Bali businesses hope G20 summit will boost tourism, as island plays host to world leaders
Many local enterprises are looking to make better sales, with Indonesia hosting the global event on the resort island.
BALI: The Group of 20 (G20) summit in Bali this week has given local liquor business Iwak Arumery a much-needed boost.
Its famed Balinese “arak”, a liquor made from spices and herbs such as galangal, cinnamon and bay leaves, is among the souvenirs for G20 delegates.
“Some hotels and restaurants in Bali have opened their doors for arak to be used as souvenirs. (The product) will be placed in the rooms for their minibar,” said company founder Ida Ayu Puspa Eny.
The duty-free shop at the airport is also giving his liquor a special section, he said.
Many Balinese businesses are looking to make improved sales, with Indonesia hosting the G20 summit on the resort island.
Industry players told CNA that various G20-related events held this year are having a positive impact on Bali, where tourist numbers are still far from pre-COVID-19 levels.
TOURIST NUMBERS FAR FROM PRE-PANDEMIC LEVELS
For instance, artist I Ketut Tirto Yaso said he has received his biggest order to date – 100 boxes – for his sarongs as a G20-related souvenir.
“Hopefully (sales) will go smoothly.
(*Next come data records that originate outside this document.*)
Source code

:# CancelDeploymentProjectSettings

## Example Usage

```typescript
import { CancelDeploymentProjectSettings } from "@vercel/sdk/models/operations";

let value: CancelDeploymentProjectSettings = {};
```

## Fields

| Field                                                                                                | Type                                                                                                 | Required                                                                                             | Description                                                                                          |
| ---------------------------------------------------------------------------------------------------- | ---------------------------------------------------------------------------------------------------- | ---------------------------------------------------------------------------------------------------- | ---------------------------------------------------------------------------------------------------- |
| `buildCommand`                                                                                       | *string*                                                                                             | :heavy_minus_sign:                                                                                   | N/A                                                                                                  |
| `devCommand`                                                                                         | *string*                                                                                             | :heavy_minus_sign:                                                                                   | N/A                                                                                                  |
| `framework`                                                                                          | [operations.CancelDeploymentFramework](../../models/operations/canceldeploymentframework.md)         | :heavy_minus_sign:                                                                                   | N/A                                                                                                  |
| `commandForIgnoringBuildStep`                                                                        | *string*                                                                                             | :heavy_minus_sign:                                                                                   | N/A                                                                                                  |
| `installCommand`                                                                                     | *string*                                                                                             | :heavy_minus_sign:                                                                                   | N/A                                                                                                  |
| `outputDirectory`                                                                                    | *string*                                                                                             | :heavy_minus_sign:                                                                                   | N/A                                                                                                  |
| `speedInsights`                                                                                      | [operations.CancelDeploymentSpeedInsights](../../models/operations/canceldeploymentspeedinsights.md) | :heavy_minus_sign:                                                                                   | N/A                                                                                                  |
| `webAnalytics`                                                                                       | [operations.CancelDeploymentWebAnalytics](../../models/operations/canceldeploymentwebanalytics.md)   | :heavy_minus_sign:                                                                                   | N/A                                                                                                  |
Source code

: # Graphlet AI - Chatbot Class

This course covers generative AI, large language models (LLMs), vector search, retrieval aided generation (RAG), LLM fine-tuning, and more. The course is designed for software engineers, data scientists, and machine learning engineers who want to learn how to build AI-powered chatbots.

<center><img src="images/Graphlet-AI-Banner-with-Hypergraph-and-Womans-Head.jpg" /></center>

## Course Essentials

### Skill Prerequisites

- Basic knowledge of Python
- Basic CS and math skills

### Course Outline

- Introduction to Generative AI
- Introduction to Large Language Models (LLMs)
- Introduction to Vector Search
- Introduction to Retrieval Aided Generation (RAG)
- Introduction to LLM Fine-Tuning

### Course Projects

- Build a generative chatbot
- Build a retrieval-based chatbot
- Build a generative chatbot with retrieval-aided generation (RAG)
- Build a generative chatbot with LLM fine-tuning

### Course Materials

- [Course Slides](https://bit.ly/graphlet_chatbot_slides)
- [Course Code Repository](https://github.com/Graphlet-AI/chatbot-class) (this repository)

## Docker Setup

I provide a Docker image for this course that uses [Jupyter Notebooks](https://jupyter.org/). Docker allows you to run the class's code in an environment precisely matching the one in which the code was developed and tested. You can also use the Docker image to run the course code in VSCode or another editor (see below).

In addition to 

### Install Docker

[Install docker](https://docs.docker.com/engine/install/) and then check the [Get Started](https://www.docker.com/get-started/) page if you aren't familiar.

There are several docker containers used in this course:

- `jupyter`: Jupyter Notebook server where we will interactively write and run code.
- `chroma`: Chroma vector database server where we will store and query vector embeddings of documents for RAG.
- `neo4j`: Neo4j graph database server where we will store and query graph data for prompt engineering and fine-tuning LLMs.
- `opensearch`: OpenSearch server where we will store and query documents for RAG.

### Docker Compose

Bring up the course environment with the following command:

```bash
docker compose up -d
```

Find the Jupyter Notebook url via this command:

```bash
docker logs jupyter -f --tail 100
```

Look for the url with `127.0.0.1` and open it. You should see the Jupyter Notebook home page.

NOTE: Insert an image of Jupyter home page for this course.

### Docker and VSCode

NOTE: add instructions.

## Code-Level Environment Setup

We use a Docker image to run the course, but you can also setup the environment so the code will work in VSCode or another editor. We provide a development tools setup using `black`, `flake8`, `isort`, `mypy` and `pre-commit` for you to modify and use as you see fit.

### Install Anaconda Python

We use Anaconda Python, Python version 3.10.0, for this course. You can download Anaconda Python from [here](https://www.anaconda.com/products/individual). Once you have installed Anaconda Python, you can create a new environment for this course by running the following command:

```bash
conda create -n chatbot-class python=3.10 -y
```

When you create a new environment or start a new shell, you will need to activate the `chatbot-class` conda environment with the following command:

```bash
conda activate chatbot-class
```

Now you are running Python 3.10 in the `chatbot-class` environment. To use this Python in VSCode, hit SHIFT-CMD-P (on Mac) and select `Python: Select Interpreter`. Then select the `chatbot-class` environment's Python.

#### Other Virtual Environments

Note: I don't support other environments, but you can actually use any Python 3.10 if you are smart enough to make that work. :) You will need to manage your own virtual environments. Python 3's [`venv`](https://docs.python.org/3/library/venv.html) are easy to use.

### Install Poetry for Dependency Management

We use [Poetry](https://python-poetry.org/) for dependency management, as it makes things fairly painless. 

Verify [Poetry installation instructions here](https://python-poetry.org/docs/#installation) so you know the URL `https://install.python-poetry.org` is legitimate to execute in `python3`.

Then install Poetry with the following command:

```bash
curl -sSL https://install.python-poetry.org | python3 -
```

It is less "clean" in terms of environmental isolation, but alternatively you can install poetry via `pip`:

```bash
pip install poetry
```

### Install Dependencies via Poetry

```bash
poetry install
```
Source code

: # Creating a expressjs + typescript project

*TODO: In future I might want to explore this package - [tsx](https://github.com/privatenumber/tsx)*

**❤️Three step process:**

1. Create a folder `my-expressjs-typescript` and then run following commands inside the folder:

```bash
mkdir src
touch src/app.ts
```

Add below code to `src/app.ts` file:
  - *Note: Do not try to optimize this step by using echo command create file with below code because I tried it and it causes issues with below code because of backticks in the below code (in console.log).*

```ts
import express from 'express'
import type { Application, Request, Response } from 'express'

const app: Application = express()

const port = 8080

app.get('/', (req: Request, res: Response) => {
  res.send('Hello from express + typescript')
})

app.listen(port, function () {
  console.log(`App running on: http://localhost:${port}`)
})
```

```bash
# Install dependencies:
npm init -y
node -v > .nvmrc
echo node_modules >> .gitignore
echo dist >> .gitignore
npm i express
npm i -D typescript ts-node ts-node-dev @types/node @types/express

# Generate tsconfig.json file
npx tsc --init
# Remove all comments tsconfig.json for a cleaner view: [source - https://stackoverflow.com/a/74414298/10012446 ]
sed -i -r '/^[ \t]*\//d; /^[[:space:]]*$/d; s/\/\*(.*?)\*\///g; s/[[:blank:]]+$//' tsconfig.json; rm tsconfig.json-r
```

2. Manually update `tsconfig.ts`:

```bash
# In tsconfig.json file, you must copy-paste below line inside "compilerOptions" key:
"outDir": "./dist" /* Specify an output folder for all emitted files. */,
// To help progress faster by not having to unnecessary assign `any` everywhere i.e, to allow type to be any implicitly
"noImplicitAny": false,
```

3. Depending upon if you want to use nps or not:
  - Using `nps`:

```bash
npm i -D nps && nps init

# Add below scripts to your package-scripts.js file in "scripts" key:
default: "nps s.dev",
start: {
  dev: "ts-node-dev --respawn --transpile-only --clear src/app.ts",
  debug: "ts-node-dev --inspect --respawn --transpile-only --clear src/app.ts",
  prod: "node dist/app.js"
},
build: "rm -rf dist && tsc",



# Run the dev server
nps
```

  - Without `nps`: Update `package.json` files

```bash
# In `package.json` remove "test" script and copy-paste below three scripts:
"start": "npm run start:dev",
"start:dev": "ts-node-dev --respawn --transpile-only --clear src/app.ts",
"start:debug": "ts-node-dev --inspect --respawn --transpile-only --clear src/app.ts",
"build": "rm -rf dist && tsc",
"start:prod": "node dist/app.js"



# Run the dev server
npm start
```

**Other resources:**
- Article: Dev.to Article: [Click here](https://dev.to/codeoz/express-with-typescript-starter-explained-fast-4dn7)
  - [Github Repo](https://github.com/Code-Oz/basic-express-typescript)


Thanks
I will be grateful if many people place orders,” he said.
Hotels and restaurants too, are reaping the benefits of Bali hosting the meeting of world leaders.
Beachfront hotel Merusaka Nusa Dua, situated within the Indonesia Tourism Development Corporation area where the G20 summit will be held, is among the many hotels designated for various G20 side events.
Ms Lusy Paulina, the hotel’s sales and marketing director, said: “(Bali’s occupancy rate) was suffering at 10 per cent, but with the G20 side events, nearly 300 rooms (have been booked), so the occupancy rate is very high, at around 80 or even 90 per cent.
“With the G20, we see that this may be something for the world to believe, that Bali is ready to return to what it used to be.”
Since opening its doors gradually to tourists in October last year, Bali has failed to gain the tourism traction that authorities and locals hoped for.
Domestic tourism is faring better with the number of local tourists inching closer to levels seen before COVID-19 struck.
The number of foreign visitors, on the other hand, is still a far cry from pre-pandemic levels.
Data from the Central Statistics Agency showed the island welcomed nearly 6.3 million foreign visitors in 2019.
Those figures plummeted to slightly more than 1 million in 2020, further dwindling to just 51 people last year.
As of October this year, more than 1.5 million foreign tourists have visited Bali.
Observers said authorities must streamline regulations to better attract foreign tourists.
Current requirements welcoming fully vaccinated travellers with two doses are not good enough because domestic travel requires three, they added.
“When they come to Bali and from Bali they have to fly to Jakarta, they need to be vaccinated (a third time). This is an obstacle,” said Mr Putu Winastra, regional board chairman at the Association of Indonesian Tours and Travel Agencies (ASITA).
“So there is a contradictory regulation. On one hand, we invite people to come. But when they get here, we ‘trap’ them. We hope that even if a booster is needed, there will be exceptions for travellers or tourists who come to Indonesia.”
Despite this obstacle, authorities said the situation is slowly improving.
“In 2020, our economic growth contracted significantly at minus 9.31 per cent,” said Bali Tourism Agency head Tjok Bagus Pemayun. “In 2021, there was an increase in economic growth but we were still at minus 2.47 per cent.
“This year, in the second quarter, we have positive growth of 3.04 per cent and one of the factors that has triggered it is the G20.”